George E. Davis
George E. Davis. Courtesy "Chemistry & Industry" (1981).
Englishman George E. Davis (1850–1906) is generally credited with initiating the concept of chemical engineering. The eldest son of a bookseller, Davis studied at the Slough Mechanics Institute and the Royal School of Mines in London (now part of Imperial College, London) and then headed north to work in the chemical industry around Manchester. Before he embarked on a career as a consulting engineer, he held various positions—one as an inspector for the Alkali Act of 1863, a very early piece of environmental legislation that required soda manufacturers to reduce the amount of hydrochloric acid gas vented into the atmosphere from their factories.
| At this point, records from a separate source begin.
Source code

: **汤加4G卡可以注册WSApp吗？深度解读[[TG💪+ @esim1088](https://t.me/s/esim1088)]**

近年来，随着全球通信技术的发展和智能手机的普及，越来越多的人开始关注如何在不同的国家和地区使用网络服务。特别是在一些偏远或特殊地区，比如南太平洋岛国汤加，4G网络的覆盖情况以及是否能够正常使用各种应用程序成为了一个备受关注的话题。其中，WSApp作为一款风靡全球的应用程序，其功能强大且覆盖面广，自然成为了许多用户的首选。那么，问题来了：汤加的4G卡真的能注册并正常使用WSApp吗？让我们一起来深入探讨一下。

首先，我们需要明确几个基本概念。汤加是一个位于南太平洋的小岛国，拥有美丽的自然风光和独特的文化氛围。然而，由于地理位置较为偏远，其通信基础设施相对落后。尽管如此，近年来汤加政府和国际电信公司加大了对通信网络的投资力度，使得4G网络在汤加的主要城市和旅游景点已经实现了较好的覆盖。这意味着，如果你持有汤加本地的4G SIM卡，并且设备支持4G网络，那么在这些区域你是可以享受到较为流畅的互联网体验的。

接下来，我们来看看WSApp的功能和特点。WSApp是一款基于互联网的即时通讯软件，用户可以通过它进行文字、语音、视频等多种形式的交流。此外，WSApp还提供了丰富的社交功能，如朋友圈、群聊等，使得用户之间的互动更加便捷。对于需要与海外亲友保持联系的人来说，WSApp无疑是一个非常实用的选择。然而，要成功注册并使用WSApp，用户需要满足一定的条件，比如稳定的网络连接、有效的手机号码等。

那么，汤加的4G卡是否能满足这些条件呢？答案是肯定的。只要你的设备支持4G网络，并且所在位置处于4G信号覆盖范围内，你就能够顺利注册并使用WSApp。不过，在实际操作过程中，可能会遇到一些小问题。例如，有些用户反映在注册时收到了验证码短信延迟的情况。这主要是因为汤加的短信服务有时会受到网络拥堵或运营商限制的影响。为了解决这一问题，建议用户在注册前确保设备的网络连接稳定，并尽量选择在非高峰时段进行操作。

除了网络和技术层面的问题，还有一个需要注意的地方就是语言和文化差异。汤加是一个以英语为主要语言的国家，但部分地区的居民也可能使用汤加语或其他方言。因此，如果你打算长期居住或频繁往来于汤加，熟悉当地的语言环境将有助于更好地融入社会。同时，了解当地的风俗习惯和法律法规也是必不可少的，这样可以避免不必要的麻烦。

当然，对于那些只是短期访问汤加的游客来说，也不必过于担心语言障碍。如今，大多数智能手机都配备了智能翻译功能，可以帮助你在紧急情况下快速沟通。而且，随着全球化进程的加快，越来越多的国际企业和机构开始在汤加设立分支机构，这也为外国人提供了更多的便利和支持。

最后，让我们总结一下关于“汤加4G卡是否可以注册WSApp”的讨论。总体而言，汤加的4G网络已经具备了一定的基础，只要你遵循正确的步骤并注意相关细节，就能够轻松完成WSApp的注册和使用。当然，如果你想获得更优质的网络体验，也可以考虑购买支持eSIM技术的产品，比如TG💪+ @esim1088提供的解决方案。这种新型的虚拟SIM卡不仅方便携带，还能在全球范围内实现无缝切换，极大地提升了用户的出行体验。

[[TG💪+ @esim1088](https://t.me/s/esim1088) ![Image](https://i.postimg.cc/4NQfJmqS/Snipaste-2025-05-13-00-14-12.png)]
Davis was also a moving spirit behind the formation of the Society of Chemical Industry (1881), which he had wanted to name the Society of Chemical Engineering.
In 1887 Davis gave a series of 12 lectures at the Manchester School of Technology (now part of the University of Manchester), which formed the basis of his two-volume Handbook of Chemical Engineering (1901; revised 1904), the first of its kind. There were already industrial chemistry books written for each chemical industry—for example, alkali manufacture, acid production, brewing, and dyeing—and even a few overviews, but Davis was unique in organizing his text by the basic operations common to many industries—transporting solids, liquids, and gases; distillation; crystallization; and evaporation, to name a few—and heavily illustrating these with the plant machinery then available for purchase. Moreover, he was generous in providing real-life examples of the practices and problems of the chemical plant. During his busy consulting career Davis only taught the one lecture series; and so his handbook had to play the role of creating disciples. Evidently it did in the case of American professors like the Massachusetts Institute of Technology’s William H. Walker and Warren K. Lewis.